Rapot dan Nilai Kehidupan
Hari ini sudah ada
yang membagikan kertas-kertas dengan kumpulan angka-angka. Dulu, saya pernah
merasakan tekanan, atau ketidaknyamanan karena angka-angka ini dari orang-orang
di sekitar saya, meskipun tidak perlu disebutkan siapa saja.
Saya mungkin termasuk
orang yang terbilang aneh. Biasanya, anak sekolah yang nilainya tinggi akan
terus berada di peringkat atas, misalnya selalu di tiga atau lima besar.

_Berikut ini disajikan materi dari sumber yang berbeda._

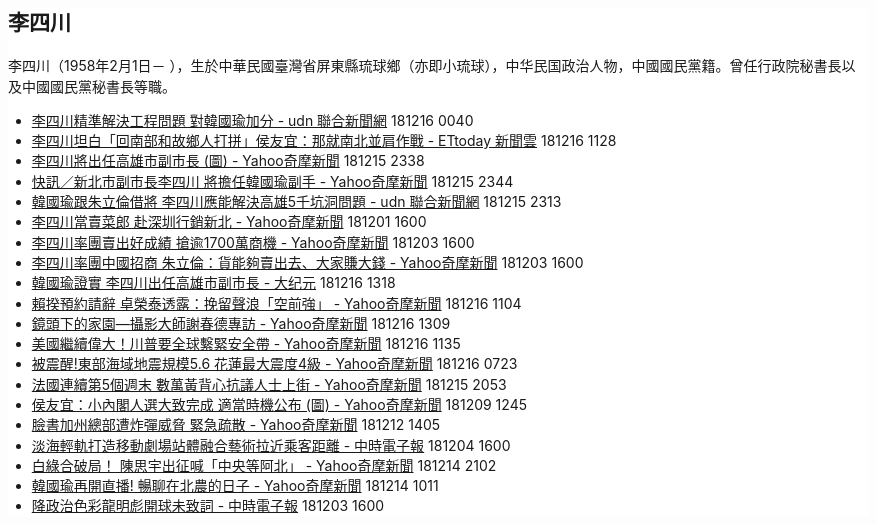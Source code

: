 ## 李四川

李四川（1958年2月1日－ ），生於中華民國臺灣省屏東縣琉球鄉（亦即小琉球），中华民国政治人物，中國國民黨籍。曾任行政院秘書長以及中國國民黨秘書長等職。
- [李四川精準解決工程問題 對韓國瑜加分 - udn 聯合新聞網](https://udn.com/news/story/10958/3539742 "李四川精準解決工程問題 對韓國瑜加分 - udn 聯合新聞網") 181216 0040
- [李四川坦白「回南部和故鄉人打拼」侯友宜：那就南北並肩作戰 - ETtoday 新聞雲](https://www.ettoday.net/news/20181216/1332194.htm "李四川坦白「回南部和故鄉人打拼」侯友宜：那就南北並肩作戰 - ETtoday 新聞雲") 181216 1128
- [李四川將出任高雄市副市長 (圖) - Yahoo奇摩新聞](https://tw.news.yahoo.com/%E6%9D%8E%E5%9B%9B%E5%B7%9D%E5%B0%87%E5%87%BA%E4%BB%BB%E9%AB%98%E9%9B%84%E5%B8%82%E5%89%AF%E5%B8%82%E9%95%B7-%E5%9C%96-153839487.html "李四川將出任高雄市副市長 (圖) - Yahoo奇摩新聞") 181215 2338
- [快訊／新北市副市長李四川 將擔任韓國瑜副手 - Yahoo奇摩新聞](https://tw.news.yahoo.com/%E5%BF%AB%E8%A8%8A-%E6%96%B0%E5%8C%97%E5%B8%82%E5%89%AF%E5%B8%82%E9%95%B7%E6%9D%8E%E5%9B%9B%E5%B7%9D-%E5%B0%87%E6%93%94%E4%BB%BB%E9%9F%93%E5%9C%8B%E7%91%9C%E5%89%AF%E6%89%8B-154147524.html "快訊／新北市副市長李四川 將擔任韓國瑜副手 - Yahoo奇摩新聞") 181215 2344
- [韓國瑜跟朱立倫借將 李四川應能解決高雄5千坑洞問題 - udn 聯合新聞網](https://udn.com/news/story/6656/3539600 "韓國瑜跟朱立倫借將 李四川應能解決高雄5千坑洞問題 - udn 聯合新聞網") 181215 2313
- [李四川當賣菜郎 赴深圳行銷新北 - Yahoo奇摩新聞](https://tw.news.yahoo.com/%E6%9D%8E%E5%9B%9B%E5%B7%9D%E7%95%B6%E8%B3%A3%E8%8F%9C%E9%83%8E-%E8%B5%B4%E6%B7%B1%E5%9C%B3%E8%A1%8C%E9%8A%B7%E6%96%B0%E5%8C%97-215008524.html "李四川當賣菜郎 赴深圳行銷新北 - Yahoo奇摩新聞") 181201 1600
- [李四川率團賣出好成績 搶逾1700萬商機 - Yahoo奇摩新聞](https://tw.news.yahoo.com/%E6%9D%8E%E5%9B%9B%E5%B7%9D%E7%8E%87%E5%9C%98%E8%B3%A3%E5%87%BA%E5%A5%BD%E6%88%90%E7%B8%BE-%E6%90%B6%E9%80%BE1700%E8%90%AC%E5%95%86%E6%A9%9F-095321667.html "李四川率團賣出好成績 搶逾1700萬商機 - Yahoo奇摩新聞") 181203 1600
- [李四川率團中國招商 朱立倫：貨能夠賣出去、大家賺大錢 - Yahoo奇摩新聞](https://tw.news.yahoo.com/%E6%9D%8E%E5%9B%9B%E5%B7%9D%E7%8E%87%E5%9C%98%E4%B8%AD%E5%9C%8B%E6%8B%9B%E5%95%86-%E6%9C%B1%E7%AB%8B%E5%80%AB-%E8%B2%A8%E8%83%BD%E5%A4%A0%E8%B3%A3%E5%87%BA%E5%8E%BB-%E5%A4%A7%E5%AE%B6%E8%B3%BA%E5%A4%A7%E9%8C%A2-095724816.html "李四川率團中國招商 朱立倫：貨能夠賣出去、大家賺大錢 - Yahoo奇摩新聞") 181203 1600
- [韓國瑜證實 李四川出任高雄市副市長 - 大纪元](http://www.epochtimes.com/gb/18/12/16/n10913666.htm "韓國瑜證實 李四川出任高雄市副市長 - 大纪元") 181216 1318
- [賴揆預約請辭 卓榮泰透露：挽留聲浪「空前強」 - Yahoo奇摩新聞](https://tw.news.yahoo.com/video/%E8%B3%B4%E6%8F%86%E9%A0%90%E7%B4%84%E8%AB%8B%E8%BE%AD-%E5%8D%93%E6%A6%AE%E6%B3%B0%E9%80%8F%E9%9C%B2-%E6%8C%BD%E7%95%99%E8%81%B2%E6%B5%AA-%E7%A9%BA%E5%89%8D%E5%BC%B7-025525754.html "賴揆預約請辭 卓榮泰透露：挽留聲浪「空前強」 - Yahoo奇摩新聞") 181216 1104
- [鏡頭下的家園—攝影大師謝春德專訪 - Yahoo奇摩新聞](https://tw.news.yahoo.com/%E9%8F%A1%E9%A0%AD%E4%B8%8B%E7%9A%84%E5%AE%B6%E5%9C%92-%E6%94%9D%E5%BD%B1%E5%A4%A7%E5%B8%AB%E8%AC%9D%E6%98%A5%E5%BE%B7%E5%B0%88%E8%A8%AA-050924527.html "鏡頭下的家園—攝影大師謝春德專訪 - Yahoo奇摩新聞") 181216 1309
- [美國繼續偉大！川普要全球繫緊安全帶 - Yahoo奇摩新聞](https://tw.news.yahoo.com/%E7%BE%8E%E5%9C%8B%E7%B9%BC%E7%BA%8C%E5%81%89%E5%A4%A7-%E5%B7%9D%E6%99%AE%E8%A6%81%E5%85%A8%E7%90%83%E7%B9%AB%E7%B7%8A%E5%AE%89%E5%85%A8%E5%B8%B6-010029410.html "美國繼續偉大！川普要全球繫緊安全帶 - Yahoo奇摩新聞") 181216 1135
- [被震醒!東部海域地震規模5.6 花蓮最大震度4級 - Yahoo奇摩新聞](https://tw.news.yahoo.com/%E8%A2%AB%E9%9C%87%E9%86%92-%E6%9D%B1%E9%83%A8%E6%B5%B7%E5%9F%9F%E5%9C%B0%E9%9C%87%E8%A6%8F%E6%A8%A15-6-%E8%8A%B1%E8%93%AE%E6%9C%80%E5%A4%A7%E9%9C%87%E5%BA%A64%E7%B4%9A-232336514.html "被震醒!東部海域地震規模5.6 花蓮最大震度4級 - Yahoo奇摩新聞") 181216 0723
- [法國連續第5個週末 數萬黃背心抗議人士上街 - Yahoo奇摩新聞](https://tw.news.yahoo.com/%E6%B3%95%E5%9C%8B%E9%80%A3%E7%BA%8C%E7%AC%AC5%E5%80%8B%E9%80%B1%E6%9C%AB-%E6%95%B8%E8%90%AC%E9%BB%83%E8%83%8C%E5%BF%83%E6%8A%97%E8%AD%B0%E4%BA%BA%E5%A3%AB%E4%B8%8A%E8%A1%97-125308496.html "法國連續第5個週末 數萬黃背心抗議人士上街 - Yahoo奇摩新聞") 181215 2053
- [侯友宜：小內閣人選大致完成 適當時機公布 (圖) - Yahoo奇摩新聞](https://tw.news.yahoo.com/%E4%BE%AF%E5%8F%8B%E5%AE%9C-%E5%B0%8F%E5%85%A7%E9%96%A3%E4%BA%BA%E9%81%B8%E5%A4%A7%E8%87%B4%E5%AE%8C%E6%88%90-%E9%81%A9%E7%95%B6%E6%99%82%E6%A9%9F%E5%85%AC%E5%B8%83-%E5%9C%96-044523839.html "侯友宜：小內閣人選大致完成 適當時機公布 (圖) - Yahoo奇摩新聞") 181209 1245
- [臉書加州總部遭炸彈威脅 緊急疏散 - Yahoo奇摩新聞](https://tw.news.yahoo.com/%E8%87%89%E6%9B%B8%E5%8A%A0%E5%B7%9E%E7%B8%BD%E9%83%A8%E9%81%AD%E7%82%B8%E5%BD%88%E5%A8%81%E8%84%85-%E7%B7%8A%E6%80%A5%E7%96%8F%E6%95%A3-060509676.html "臉書加州總部遭炸彈威脅 緊急疏散 - Yahoo奇摩新聞") 181212 1405
- [淡海輕軌打造移動劇場站體融合藝術拉近乘客距離 - 中時電子報](https://www.chinatimes.com/realtimenews/20181204004307-260405 "淡海輕軌打造移動劇場站體融合藝術拉近乘客距離 - 中時電子報") 181204 1600
- [白綠合破局！ 陳思宇出征喊「中央等阿北」 - Yahoo奇摩新聞](https://tw.news.yahoo.com/video/%E7%99%BD%E7%B6%A0%E5%90%88%E7%A0%B4%E5%B1%80-%E9%99%B3%E6%80%9D%E5%AE%87%E5%87%BA%E5%BE%81%E5%96%8A-%E4%B8%AD%E5%A4%AE%E7%AD%89%E9%98%BF%E5%8C%97-130209921.html "白綠合破局！ 陳思宇出征喊「中央等阿北」 - Yahoo奇摩新聞") 181214 2102
- [韓國瑜再開直播! 暢聊在北農的日子 - Yahoo奇摩新聞](https://tw.news.yahoo.com/video/%E9%9F%93%E5%9C%8B%E7%91%9C%E5%86%8D%E9%96%8B%E7%9B%B4%E6%92%AD-%E6%9A%A2%E8%81%8A%E5%9C%A8%E5%8C%97%E8%BE%B2%E7%9A%84%E6%97%A5%E5%AD%90-013200726.html "韓國瑜再開直播! 暢聊在北農的日子 - Yahoo奇摩新聞") 181214 1011
- [降政治色彩龍明彪開球未致詞 - 中時電子報](https://www.chinatimes.com/newspapers/20181203000122-260309 "降政治色彩龍明彪開球未致詞 - 中時電子報") 181203 1600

Sebaliknya, ada juga yang nilainya selalu berada di bawah. Namun, saya pernah
merasakan keduanya.
Selama sekolah saya
pernah masuk tiga besar, bahkan pernah meraih peringkat satu. Di lain waktu,
saya juga pernah terpuruk hingga berada di peringkat dua puluhan. Setiap
menjelang pembagian nilai, sering kali ada janji: akan diberi ini atau itu,
hadiah jika nilainya bagus atau masuk tiga besar. Namun, sepertinya janji-janji
itu sering kali hanya menjadi harapan palsu. Tidak ada apresiasi.
Tapi ketika nilainya
jelek, saya bisa dimarahi habis-habisan, bahkan kadang harus merasakan makian.
Meski begitu, saya tidak merasa dendam sedikit pun. Jika saya menyimpan dendam,
tentu saya akan melakukan hal yang sama kepada anak atau murid-murid saya.
Nyatanya, itu tidak pernah terjadi. Pengalaman masa sekolah itu sangat
membekas dan membentuk cara pandang saya terhadap penilaian.
Karena itu, ketika
saya menjadi guru, saya bersikap lebih santai terhadap angka. Tetap menjadi
bahan nasihat dan motivasi bagi murid yang nilainya rendah, serta diapresiasi
bagi yang nilainya tinggi. Beberapa murid yang dulu saya ajar ternyata ada yang
masih ingat kalau pernah saya beri hadiah karena nilai tes atau rapotnya
tinggi. Namun saya tidak pernah memposisikan nilai itu sebagai sesuatu yang
sakral atau menjadi hal yang di atas segalanya.
Hal yang sama saya
terapkan saat saya menjadi wali kelas. Di sekolah saya dahulu terdapat dua
jenis rapot: rapot pondok yang memuat nilai asli, dan rapot formal yang
disesuaikan dengan nilai minimal KKM. Ketika pembagian rapot, tidak sedikit
orang tua yang mengeluhkan nilai anaknya, yang menurut mereka tidak memuaskan.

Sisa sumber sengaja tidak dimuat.